L’amnistia dev’essere la conclusione di un percorso, non un fatto a sè stante

14 Ott

Il dramma delle carceri italiane è contenuto in questa brutale sintesi: quasi 65.000 carcerati (di cui il 40% in attesa di giudizio) contro una capacità di circa 47.000, cui si aggiunge  la questione del ‘come’ vengono trattati i detenuti, circa i luoghi, l’alimentazione, l’attività (o inattività) durante la detenzione e così via.
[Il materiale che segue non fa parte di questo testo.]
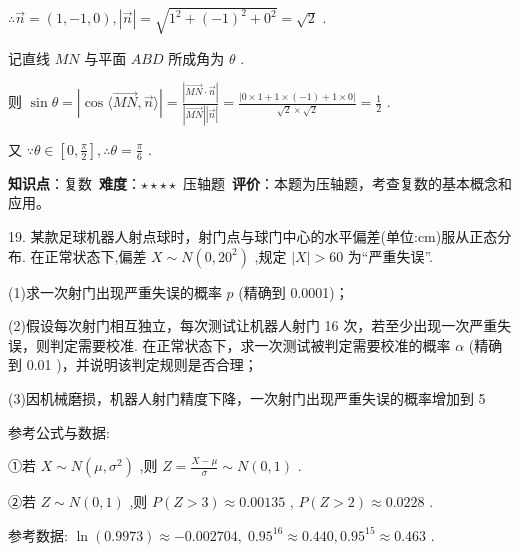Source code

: \documentclass[10pt]{article}
\begin{document}
\(\therefore \overrightarrow{n} = \left( {1, - 1,0}\right) ,\left| \overrightarrow{n}\right|  = \sqrt{{1}^{2} + {\left( -1\right) }^{2} + {0}^{2}} = \sqrt{2}\) .

记直线 \({MN}\) 与平面 \({ABD}\) 所成角为 \(\theta\) .

则 \(\sin \theta  = \left| {\cos \langle \overrightarrow{MN},\overrightarrow{n}\rangle }\right|  = \frac{\left| \overrightarrow{MN} \cdot  \overrightarrow{n}\right| }{\left| \overrightarrow{MN}\right| \left| \overrightarrow{n}\right| } = \frac{\left| 0 \times  1 + 1 \times  \left( -1\right)  + 1 \times  0\right| }{\sqrt{2} \times  \sqrt{2}} = \frac{1}{2}\) .

又 \(\because \theta  \in  \left\lbrack  {0,\frac{\pi }{2}}\right\rbrack  ,\therefore \theta  = \frac{\pi }{6}\) .

\begin{analysisbox}[考点分析]
\textbf{知识点}：复数\
\textbf{难度}：$\star\star\star\star$ 压轴题\
\textbf{评价}：本题为压轴题，考查复数的基本概念和应用。
\end{analysisbox}

19. 某款足球机器人射点球时，射门点与球门中心的水平偏差(单位:cm)服从正态分布. 在正常状态下,偏差 \(X \sim  N\left( {0,{20}^{2}}\right)\) ,规定 \(\left| X\right|  > {60}\) 为“严重失误”.

(1)求一次射门出现严重失误的概率 \(p\) (精确到 0.0001)；

(2)假设每次射门相互独立，每次测试让机器人射门 16 次，若至少出现一次严重失误，则判定需要校准. 在正常状态下，求一次测试被判定需要校准的概率 \(\alpha\) (精确到 0.01 )，并说明该判定规则是否合理；

(3)因机械磨损，机器人射门精度下降，一次射门出现严重失误的概率增加到 5%

参考公式与数据:

①若 \(X \sim  N\left( {\mu ,{\sigma }^{2}}\right)\) ,则 \(Z = \frac{X - \mu }{\sigma } \sim  N\left( {0,1}\right)\) .

②若 \(Z \sim  N\left( {0,1}\right)\) ,则 \(P\left( {Z > 3}\right)  \approx  {0.00135}\) , \(P\left( {Z > 2}\right)  \approx  {0.0228}\) .

参考数据: \(\ln \left( {0.9973}\right)  \approx   - {0.002704},\;{0.95}^{16} \approx  {0.440},{0.95}^{15} \approx  {0.463}\) .
\end{document}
Lo dico subito: il presidente Napolitano ha il merito, prospettando al Parlamento l’ipotesi di un’amnistia o di un indulto, di aver sollevato la questione. Ma è tutto qui, perché quella indicata non è una soluzione. Sarebbe solo un provvedimento transitorio, valido forse per farci evitare le probabili sanzioni della Corte europea dei diritti dell’uomo, null’altro. Infatti imperversano le polemiche, spesso strumentali, tra favorevoli e contrari: tra quelli che interpretano l’eventuale intervento come un fatto umanitario e pertanto di ‘sinistra’ (lo spiega bene Alessandro Gilioli) cui si aggiunge il PdL che intravede uno spiraglio di salvataggio per Berlusconi, e quelli contrari per ragioni di principio (e forse anche elettorali), come Renzi. In quest’ultimo senso sembrerebbe orientata la stragrande maggioranza (88%) dei rispondenti a questo sondaggio di Repubblica che ha raccolto in poche ore e fino a questo momento circa 40.000 opinioni. Ma in verità l’ipotesi votata (“Nessun intervento, il problema carceri va risolto in altro modo”) indica che la volontà si indirizza in un’altra direzione che nessuna delle due parti ha finora proposto: un intervento organico e ragionato per trovare una soluzione alla radice.
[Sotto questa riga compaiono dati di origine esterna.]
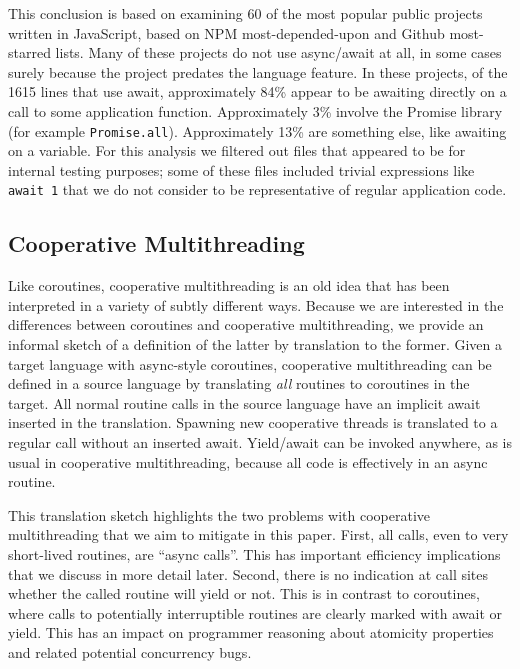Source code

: \documentclass[a4paper,UKenglish,cleveref, autoref]{lipics-v2019}
\begin{document}
This conclusion is based on examining 60 of the most popular public projects written in JavaScript, based on NPM most-depended-upon and Github most-starred lists.
Many of these projects do not use async{\slash}await at all, in some cases surely because the project predates the language feature.
In these projects, of the 1615 lines that use await, approximately 84\% appear to be awaiting directly on a call to some application function.
Approximately 3\% involve the Promise library (for example \texttt{Promise.all}).
Approximately 13\% are something else, like awaiting on a variable.
For this analysis we filtered out files that appeared to be for internal testing purposes; some of these files included trivial expressions like \texttt{await 1} that we do not consider to be representative of regular application code.


\subsection{Cooperative Multithreading}

Like coroutines, cooperative multithreading is an old idea that has been interpreted in a variety of subtly different ways.
Because we are interested in the differences between coroutines and cooperative multithreading, we provide an informal sketch of a definition of the latter by translation to the former.
Given a target language with async-style coroutines, cooperative multithreading can be defined in a source language by translating \emph{all} routines to coroutines in the target.
All normal routine calls in the source language have an implicit await inserted in the translation.
Spawning new cooperative threads is translated to a regular call without an inserted await.
Yield{\slash}await can be invoked anywhere, as is usual in cooperative multithreading, because all code is effectively in an async routine.

This translation sketch highlights the two problems with cooperative multithreading that we aim to mitigate in this paper.
First, all calls, even to very short-lived routines, are ``async calls''.
This has important efficiency implications that we discuss in more detail later.
Second, there is no indication at call sites whether the called routine will yield or not.
This is in contrast to coroutines, where calls to potentially interruptible routines are clearly marked with await or yield.
This has an impact on programmer reasoning about atomicity properties and related potential concurrency bugs.
\end{document}
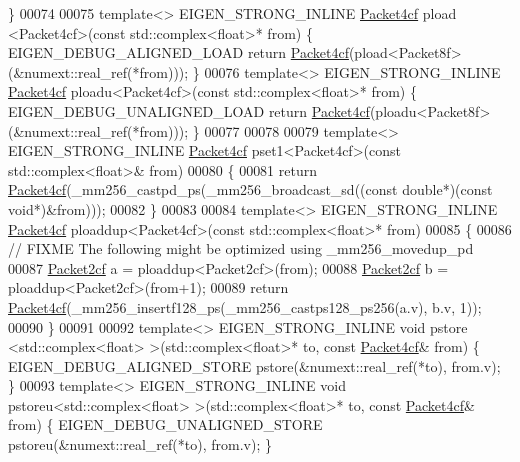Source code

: \begin{DoxyCode}
       \}
00074 
00075 \textcolor{keyword}{template}<> EIGEN\_STRONG\_INLINE \hyperlink{struct_eigen_1_1internal_1_1_packet4cf}{Packet4cf} pload <Packet4cf>(\textcolor{keyword}{const} std::complex<float>* from) \{ 
      EIGEN\_DEBUG\_ALIGNED\_LOAD \textcolor{keywordflow}{return} \hyperlink{struct_eigen_1_1internal_1_1_packet4cf}{Packet4cf}(pload<Packet8f>(&numext::real\_ref(*from))); \}
00076 \textcolor{keyword}{template}<> EIGEN\_STRONG\_INLINE \hyperlink{struct_eigen_1_1internal_1_1_packet4cf}{Packet4cf} ploadu<Packet4cf>(\textcolor{keyword}{const} std::complex<float>* from) \{ 
      EIGEN\_DEBUG\_UNALIGNED\_LOAD \textcolor{keywordflow}{return} \hyperlink{struct_eigen_1_1internal_1_1_packet4cf}{Packet4cf}(ploadu<Packet8f>(&numext::real\_ref(*from))); \}
00077 
00078 
00079 \textcolor{keyword}{template}<> EIGEN\_STRONG\_INLINE \hyperlink{struct_eigen_1_1internal_1_1_packet4cf}{Packet4cf} pset1<Packet4cf>(\textcolor{keyword}{const} std::complex<float>& from)
00080 \{
00081   \textcolor{keywordflow}{return} \hyperlink{struct_eigen_1_1internal_1_1_packet4cf}{Packet4cf}(\_mm256\_castpd\_ps(\_mm256\_broadcast\_sd((\textcolor{keyword}{const} \textcolor{keywordtype}{double}*)(\textcolor{keyword}{const} \textcolor{keywordtype}{void}*)&from)));
00082 \}
00083 
00084 \textcolor{keyword}{template}<> EIGEN\_STRONG\_INLINE \hyperlink{struct_eigen_1_1internal_1_1_packet4cf}{Packet4cf} ploaddup<Packet4cf>(\textcolor{keyword}{const} std::complex<float>* from)
00085 \{
00086   \textcolor{comment}{// FIXME The following might be optimized using \_mm256\_movedup\_pd}
00087   \hyperlink{struct_eigen_1_1internal_1_1_packet2cf}{Packet2cf} a = ploaddup<Packet2cf>(from);
00088   \hyperlink{struct_eigen_1_1internal_1_1_packet2cf}{Packet2cf} b = ploaddup<Packet2cf>(from+1);
00089   \textcolor{keywordflow}{return}  \hyperlink{struct_eigen_1_1internal_1_1_packet4cf}{Packet4cf}(\_mm256\_insertf128\_ps(\_mm256\_castps128\_ps256(a.v), b.v, 1));
00090 \}
00091 
00092 \textcolor{keyword}{template}<> EIGEN\_STRONG\_INLINE \textcolor{keywordtype}{void} pstore <std::complex<float> >(std::complex<float>* to, \textcolor{keyword}{const} 
      \hyperlink{struct_eigen_1_1internal_1_1_packet4cf}{Packet4cf}& from) \{ EIGEN\_DEBUG\_ALIGNED\_STORE pstore(&numext::real\_ref(*to), from.v); \}
00093 \textcolor{keyword}{template}<> EIGEN\_STRONG\_INLINE \textcolor{keywordtype}{void} pstoreu<std::complex<float> >(std::complex<float>* to, \textcolor{keyword}{const} 
      \hyperlink{struct_eigen_1_1internal_1_1_packet4cf}{Packet4cf}& from) \{ EIGEN\_DEBUG\_UNALIGNED\_STORE pstoreu(&numext::real\_ref(*to), from.v); \}

\end{DoxyCode}
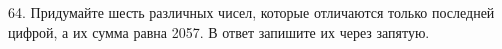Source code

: 64. Придумайте шесть различных чисел, которые отличаются только последней цифрой, а их сумма равна 2057. В ответ запишите их через запятую.\\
C’è quindi una solida e consapevole posizione intermedia che antepone la concessione dell’amnistia o dell’indulto a una serie di provvedimenti che conducano ad una diversa e migliore configurazione dell’intera questione. Questa mi pare sia la soluzione adeguata  e la condivido con convinzione: infatti anch’io ho votato come l’88% di cui sopra. In altre parole, al provvedimento tampone, che non elimina il problema ma lo sposta solo nel tempo a venire, si chiede di contrapporre un progetto sistematico che, eliminando le principali cause di detenzione (ad esempio, quelle legate a leggi inique o superate come la Bossi-Fini e la Fini-Giovanardi, per prime) ed emanando una serie di altri provvedimenti tutti tendenti ad alleggerire l’attuale sovraffollamento, faccia seguire solo in conclusione il provvedimento di clemenza.

Tutto questo l’ho trovato con piacere in un post di Pippo Civati, la cui parte principale riporto qui per intero.

“Per noi è indispensabile:

a) che i provvedimenti clemenziali (indulto/amnistia) siano adottati a valle di un intervento sistematico che operi sia sui flussi d’ingresso in carcere (riducendoli) sia sulle maglie d’uscita dal circuito penitenziario (allargandole per i detenuti meno pericoli). Bisogna finirla, insomma, di guardare alle misure straordinarie come fossero misure ordinarie: l’indulto e l’amnistia sono misure straordinarie, misure tampone. Non curano la patologia, ma ne alleviano sintomi e manifestazione.

Agire sulla struttura non è utopia. Come ricordato da Napolitano, vi è già un disegno di legge delega approvato dalla Camera e ora in Senato che introduce la possibilità per il giudice di applicare la messa alla prova per reati meno gravi e la detenzione domiciliare come pena principale.

Modifiche piccole, ma importanti. A questo vanno affiancati interventi, anche questi ricordati da Napolitano, sulla custodia cautelare, sul trasferimento dei detenuti stranieri nei loro Paesi d’origine per scontare la pena, oltre ai, troppo spesso solo evocati, interventi di depenalizzazione di reati di minima gravità.

Su questo versante, vi sono, inoltre, due tipi di intervento poco valorizzati ma decisivi per razionalizzare il ricorso alla detenzione carceraria.

Il 40% circa dei detenuti è in attesa di giudizio: è fondamentale agire sulla leva della custodia cautelare elevando la restrizione domiciliare a misura custodiale principale, salvo i casi in cui le esigenze cautelari siano di particolare gravità.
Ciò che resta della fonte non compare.